Dr Ruff Explores Mitigating Surgical Bleeding in AFib With Abelacimab

Previously, Christian Ruff, MD, MPH, director, general cardiology, Brigham and Women’s Hospital, and Dan Bloomfield, MD, chief medical officer, Anthos Therapeutics, joined The American Journal of Managed Care^® (AJMC^®) to give an overview of novel findings from the AZALEA-TIMI 71 trial. Their study has shown great promise for patients with atrial fibrillation who have needed safer anticoagulation alternatives for some time.

One of the core results from AZALEA-TIMI 71 was its impact on patients’ chances of bleeding while they undergo surgery. As Ruff discusses in part 2 of this interview, surgical procedures and bleeding risks can go hand-in-hand for this patient population; however, the use of abelacimab has demonstrated favorable outcomes when it comes to mitigating surgery-related bleeding.

This transcript has been lightly edited for clarity.

Transcript

AZALEA-TIMI 71 highlighted abelacimab’s low levels of bleeding during surgical procedures. Can you share more details on how abelacimab managed this risk and how it compares with other anticoagulants in perioperative settings?

We know that having procedures is common in this elderly population. In fact, about one-third of patients in the AZALEA study had at least 1 procedure—many of them had more than 1—and because of the bleeding risk associated with most procedures, the general recommendations and the guidelines is that these patients have to discontinue their anticoagulant, often for at least a couple of days, because it's not safe to do the procedure on an anticoagulant. Now, obviously, the hope is, with a much safer anticoagulant, could we do more and more procedures on the anticoagulant? Because remember, when you're not on the anticoagulant, you go back to your risk of stroke, but obviously you don't want patients to bleed when they have procedures.

Now, what's interesting about abelacimab is, obviously, it's a once-monthly injection, so there's a much longer duration of action the drug is on board than when you're taking a pill that's out of your system in 12-24 hours. It was a tremendous ability for us to see, well, not only what happens when patients are on abelacimab, but many of them are going to be on the drug during their procedures. And so, in fact, over 50% of the procedures that were done, they were done fully therapeutic on abelacimab within the once-a-month dosing interval. And that was being compared to rivaroxaban, a standard of care DOAC, which, by recommendation, is stopped 1-2 days prior to procedures when possible.

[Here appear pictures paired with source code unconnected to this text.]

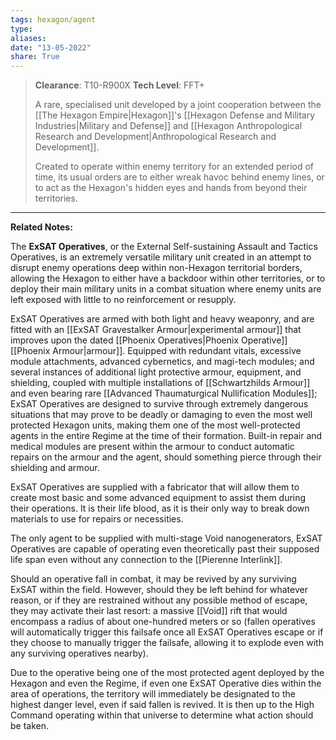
```yaml
---
tags: hexagon/agent
type: 
aliases: 
date: "13-05-2022"
share: True
---
```

> **Clearance**: T10-R900X
> **Tech Level**: FFT+
> 
> A rare, specialised unit developed by a joint cooperation between the [[The Hexagon Empire|Hexagon]]'s [[Hexagon Defense and Military Industries|Military and Defense]] and [[Hexagon Anthropological Research and Development|Anthropological Research and Development]].
> 
> Created to operate within enemy territory for an extended period of time, its usual orders are to either wreak havoc behind enemy lines, or to act as the Hexagon's hidden eyes and hands from beyond their territories.
---

**Related Notes:** 

The **ExSAT Operatives**, or the External Self-sustaining Assault and Tactics Operatives, is an extremely versatile military unit created in an attempt to disrupt enemy operations deep within non-Hexagon territorial borders, allowing the Hexagon to either have a backdoor within other territories, or to deploy their main military units in a combat situation where enemy units are left exposed with little to no reinforcement or resupply.

ExSAT Operatives are armed with both light and heavy weaponry, and are fitted with an [[ExSAT Gravestalker Armour|experimental armour]] that improves upon the dated [[Phoenix Operatives|Phoenix Operative]] [[Phoenix Armour|armour]]. Equipped with redundant vitals, excessive module attachments, advanced cybernetics, and magi-tech modules; and several instances of additional light protective armour, equipment, and shielding, coupled with multiple installations of [[Schwartzhilds Armour]] and even bearing rare [[Advanced Thaumaturgical Nullification Modules]]; ExSAT Operatives are designed to survive through extremely dangerous situations that may prove to be deadly or damaging to even the most well protected Hexagon units, making them one of the most well-protected agents in the entire Regime at the time of their formation. Built-in repair and medical modules are present within the armour to conduct automatic repairs on the armour and the agent, should something pierce through their shielding and armour.

ExSAT Operatives are supplied with a fabricator that will allow them to create most basic and some advanced equipment to assist them during their operations. It is their life blood, as it is their only way to break down materials to use for repairs or necessities.

The only agent to be supplied with multi-stage Void nanogenerators, ExSAT Operatives are capable of operating even theoretically past their supposed life span even without any connection to the [[Pierenne Interlink]].

Should an operative fall in combat, it may be revived by any surviving ExSAT within the field. However, should they be left behind for whatever reason, or if they are restrained without any possible method of escape, they may activate their last resort: a massive [[Void]] rift that would encompass a radius of about one-hundred meters or so (fallen operatives will automatically trigger this failsafe once all ExSAT Operatives escape or if they choose to manually trigger the failsafe, allowing it to explode even with any surviving operatives nearby).

Due to the operative being one of the most protected agent deployed by the Hexagon and even the Regime, if even one ExSAT Operative dies within the area of operations, the territory will immediately be designated to the highest danger level, even if said fallen is revived. It is then up to the High Command operating within that universe to determine what action should be taken.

And what was reassuring is the rates of bleeding were incredibly low. In fact, they were numerically less with abelacimab. And as I mentioned, over 50% of the patients had this procedure fully therapeutic on abelacimab. So this is really a potential paradigm shift in how we manage anticoagulation around procedures: that a drug like abelacimab, if approved, may be so safe that we could actually do a majority of procedures fully therapeutic on abelacimab without having to stop.

Now, obviously, we need more data in more emergent and high-risk procedures, and so that's important data to help fill in. There were relatively few of those in the AZALEA trial, but it leads to great confidence that this drug is so safe, we may change how we approach procedure management in atrial fibrillation patients. And this is so important because many of them will have a procedure, and we'll need to think about what's the best strategy to treat patients. But it's a fundamental difference, given the bleeding is so low with abelacimab, that we're able to do so many more procedures comfortably on drugs such as abelacimab.